Bigfork High School will receive a rare honor as students there celebrate Homecoming on Friday with a flyover by two F-15E Strike Eagle fighter jets courtesy of the U.S. Air Force.

While not uncommon at large sporting events, Pentagon officials have confirmed to the school this is the first sanctioned flyover of a K-12 high school event in more than a decade.

“It’s probably easier buying a house than it is to arrange a military flyover in the Flathead Valley,” organizer and Bigfork business owner Ryan Nelson said.

Flyovers have their origin in World War I, when the first combat aviators passed over battlefields after an engagement to let those on the ground count planes to learn if their mission was successful or if friendly aviators were lost. Today, the tradition of the military flyover has become a symbol of patriotism and power appropriate for events from football games to funerals.

The first U.S. military flyover of a public sporting event occurred at Chicago’s Comiskey Park on Sept. 5, 1918 when the 19,000 spectators gathered for the first game of the World Series between the Cubs and Red Sox were treated to a procession of more than 60 aircraft followed by a shutout pitching performance by Boston’s Babe Ruth.

The Bigfork flyover is the culmination of four years of effort, according to Nelson.

After three years of unfulfilled requests to the National Guard, Nelson was informed of the stringent military application process to procure flyovers and set out on a quest to secure one for Bigfork’s 2022 Homecoming festivities.

“Bigfork is a great community with a great school and we want to support them in any way we can,” he said. “We thought this would be a great shot in the arm for our teams and for the school during Homecoming.”

After getting approval from the Federal Aviation Administration (FAA) and the Pentagon, Nelson still had to find a military branch and base willing to take on the mission. He got lucky when his first choice agreed to participate — Mountain Home Air Force Base in Idaho.

At 12:15 p.m. Friday afternoon, the pair of F-15s will pass over the Bigfork football field, one crewed by pilot Capt. Dan Dahlby and Weapons System Officer (WSO) Capt. Brian Mallery, both Montana natives, and the other by pilot Capt. Nick Herfol and WSO Capt. Jared Nash.

According to Dahlby, the pilots plan to approach the football field from the north and will pass over the center of the field fly between 360 and 420 knots (414 to 483 miles per hour) at an altitude of 1,000 feet with full afterburners before hugging the east side of Flathead Lake on their way back to Idaho.

The pilots also plan to communicate with the students by linking their radios with the football field’s public address system.

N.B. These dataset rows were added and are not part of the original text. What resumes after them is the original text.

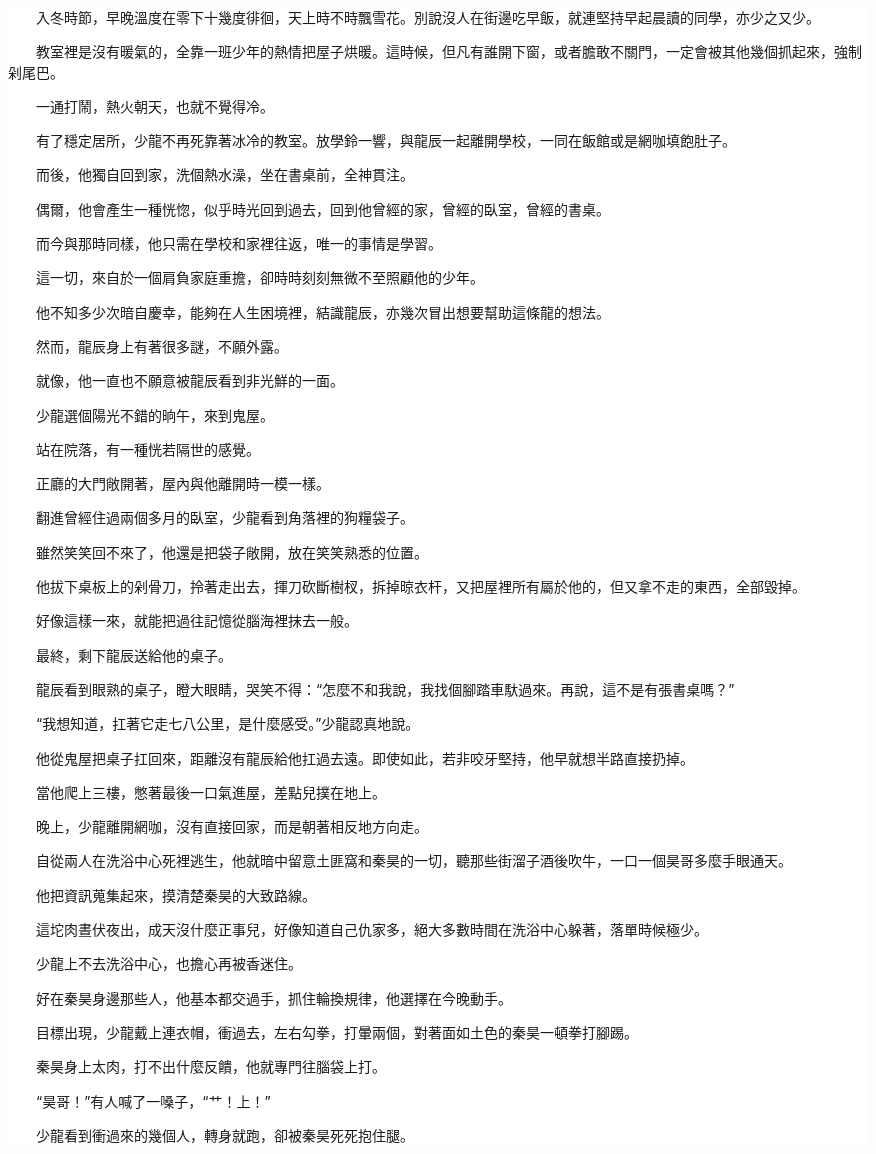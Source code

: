 　　入冬時節，早晚溫度在零下十幾度徘徊，天上時不時飄雪花。別說沒人在街邊吃早飯，就連堅持早起晨讀的同學，亦少之又少。

　　教室裡是沒有暖氣的，全靠一班少年的熱情把屋子烘暖。這時候，但凡有誰開下窗，或者膽敢不關門，一定會被其他幾個抓起來，強制剁尾巴。

　　一通打鬧，熱火朝天，也就不覺得冷。

　　有了穩定居所，少龍不再死靠著冰冷的教室。放學鈴一響，與龍辰一起離開學校，一同在飯館或是網咖填飽肚子。

　　而後，他獨自回到家，洗個熱水澡，坐在書桌前，全神貫注。

　　偶爾，他會產生一種恍惚，似乎時光回到過去，回到他曾經的家，曾經的臥室，曾經的書桌。

　　而今與那時同樣，他只需在學校和家裡往返，唯一的事情是學習。

　　這一切，來自於一個肩負家庭重擔，卻時時刻刻無微不至照顧他的少年。

　　他不知多少次暗自慶幸，能夠在人生困境裡，結識龍辰，亦幾次冒出想要幫助這條龍的想法。

　　然而，龍辰身上有著很多謎，不願外露。

　　就像，他一直也不願意被龍辰看到非光鮮的一面。

　　少龍選個陽光不錯的晌午，來到鬼屋。

　　站在院落，有一種恍若隔世的感覺。

　　正廳的大門敞開著，屋內與他離開時一模一樣。

　　翻進曾經住過兩個多月的臥室，少龍看到角落裡的狗糧袋子。

　　雖然笑笑回不來了，他還是把袋子敞開，放在笑笑熟悉的位置。

　　他拔下桌板上的剁骨刀，拎著走出去，揮刀砍斷樹杈，拆掉晾衣杆，又把屋裡所有屬於他的，但又拿不走的東西，全部毀掉。

　　好像這樣一來，就能把過往記憶從腦海裡抹去一般。

　　最終，剩下龍辰送給他的桌子。

　　龍辰看到眼熟的桌子，瞪大眼睛，哭笑不得：“怎麼不和我說，我找個腳踏車馱過來。再說，這不是有張書桌嗎？”

　　“我想知道，扛著它走七八公里，是什麼感受。”少龍認真地說。

　　他從鬼屋把桌子扛回來，距離沒有龍辰給他扛過去遠。即使如此，若非咬牙堅持，他早就想半路直接扔掉。

　　當他爬上三樓，憋著最後一口氣進屋，差點兒撲在地上。

　　晚上，少龍離開網咖，沒有直接回家，而是朝著相反地方向走。

　　自從兩人在洗浴中心死裡逃生，他就暗中留意土匪窩和秦昊的一切，聽那些街溜子酒後吹牛，一口一個昊哥多麼手眼通天。

　　他把資訊蒐集起來，摸清楚秦昊的大致路線。

　　這坨肉晝伏夜出，成天沒什麼正事兒，好像知道自己仇家多，絕大多數時間在洗浴中心躲著，落單時候極少。

　　少龍上不去洗浴中心，也擔心再被香迷住。

　　好在秦昊身邊那些人，他基本都交過手，抓住輪換規律，他選擇在今晚動手。

　　目標出現，少龍戴上連衣帽，衝過去，左右勾拳，打暈兩個，對著面如土色的秦昊一頓拳打腳踢。

　　秦昊身上太肉，打不出什麼反饋，他就專門往腦袋上打。

　　“昊哥！”有人喊了一嗓子，“艹！上！”

　　少龍看到衝過來的幾個人，轉身就跑，卻被秦昊死死抱住腿。
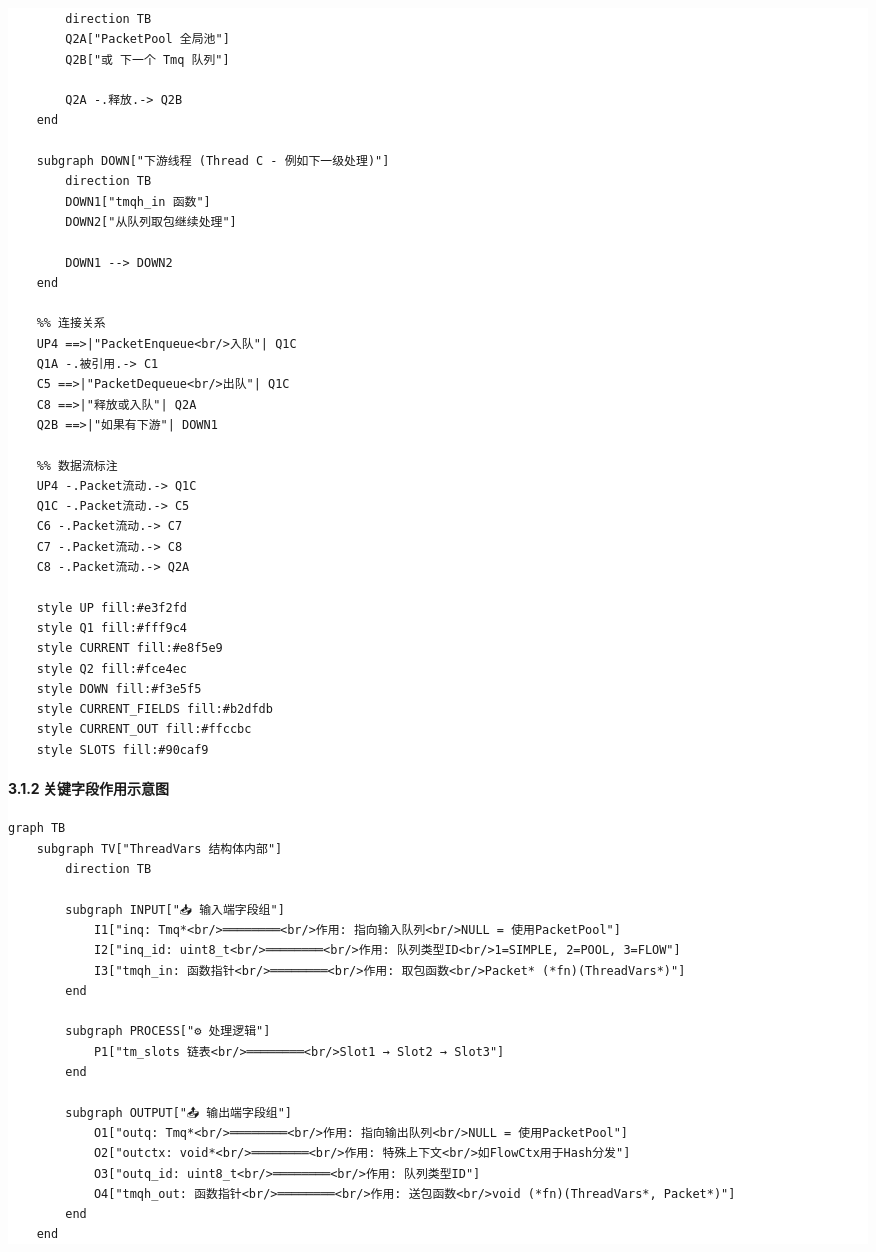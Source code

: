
 ```mermaid
        direction TB
        Q2A["PacketPool 全局池"]
        Q2B["或 下一个 Tmq 队列"]

        Q2A -.释放.-> Q2B
    end

    subgraph DOWN["下游线程 (Thread C - 例如下一级处理)"]
        direction TB
        DOWN1["tmqh_in 函数"]
        DOWN2["从队列取包继续处理"]

        DOWN1 --> DOWN2
    end

    %% 连接关系
    UP4 ==>|"PacketEnqueue<br/>入队"| Q1C
    Q1A -.被引用.-> C1
    C5 ==>|"PacketDequeue<br/>出队"| Q1C
    C8 ==>|"释放或入队"| Q2A
    Q2B ==>|"如果有下游"| DOWN1

    %% 数据流标注
    UP4 -.Packet流动.-> Q1C
    Q1C -.Packet流动.-> C5
    C6 -.Packet流动.-> C7
    C7 -.Packet流动.-> C8
    C8 -.Packet流动.-> Q2A

    style UP fill:#e3f2fd
    style Q1 fill:#fff9c4
    style CURRENT fill:#e8f5e9
    style Q2 fill:#fce4ec
    style DOWN fill:#f3e5f5
    style CURRENT_FIELDS fill:#b2dfdb
    style CURRENT_OUT fill:#ffccbc
    style SLOTS fill:#90caf9
```

#### 3.1.2 关键字段作用示意图

```mermaid
graph TB
    subgraph TV["ThreadVars 结构体内部"]
        direction TB

        subgraph INPUT["📥 输入端字段组"]
            I1["inq: Tmq*<br/>════════<br/>作用: 指向输入队列<br/>NULL = 使用PacketPool"]
            I2["inq_id: uint8_t<br/>════════<br/>作用: 队列类型ID<br/>1=SIMPLE, 2=POOL, 3=FLOW"]
            I3["tmqh_in: 函数指针<br/>════════<br/>作用: 取包函数<br/>Packet* (*fn)(ThreadVars*)"]
        end

        subgraph PROCESS["⚙️ 处理逻辑"]
            P1["tm_slots 链表<br/>════════<br/>Slot1 → Slot2 → Slot3"]
        end

        subgraph OUTPUT["📤 输出端字段组"]
            O1["outq: Tmq*<br/>════════<br/>作用: 指向输出队列<br/>NULL = 使用PacketPool"]
            O2["outctx: void*<br/>════════<br/>作用: 特殊上下文<br/>如FlowCtx用于Hash分发"]
            O3["outq_id: uint8_t<br/>════════<br/>作用: 队列类型ID"]
            O4["tmqh_out: 函数指针<br/>════════<br/>作用: 送包函数<br/>void (*fn)(ThreadVars*, Packet*)"]
        end
    end

```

“When the Air Force sees the opportunity to share some morale and provide some enthusiasm to high schools, colleges or the public at large, we really like to jump on that opportunity. It’s also important for us to show young people that we exist and that this is an awesome job,” Dahlby said. “We enjoy giving back to the community and it is also a lot of fun. We will be going as fast and as loud as possible. It should be great.”

For Bigfork High School Athletic Director Matt Porrovecchio, the flyover is an amazing opportunity he believes comes maybe once in a lifetime.

“It really speaks to the community support we have here with Ryan (Nelson) putting the amount of time in it takes to get something like this done. I’m amazed he was able to pull something like this off. All the credit in the world to him,” Porrovecchio said. “I can’t wrap my head around how lucky we are and blessed to be the first K-12 flyover in a decade — here in Bigfork, Montana. It’s amazing that we have been gifted with something like this. Think about it. Who doesn’t want a flyover for their event? All the requests they must get and we get to have one in our little town.”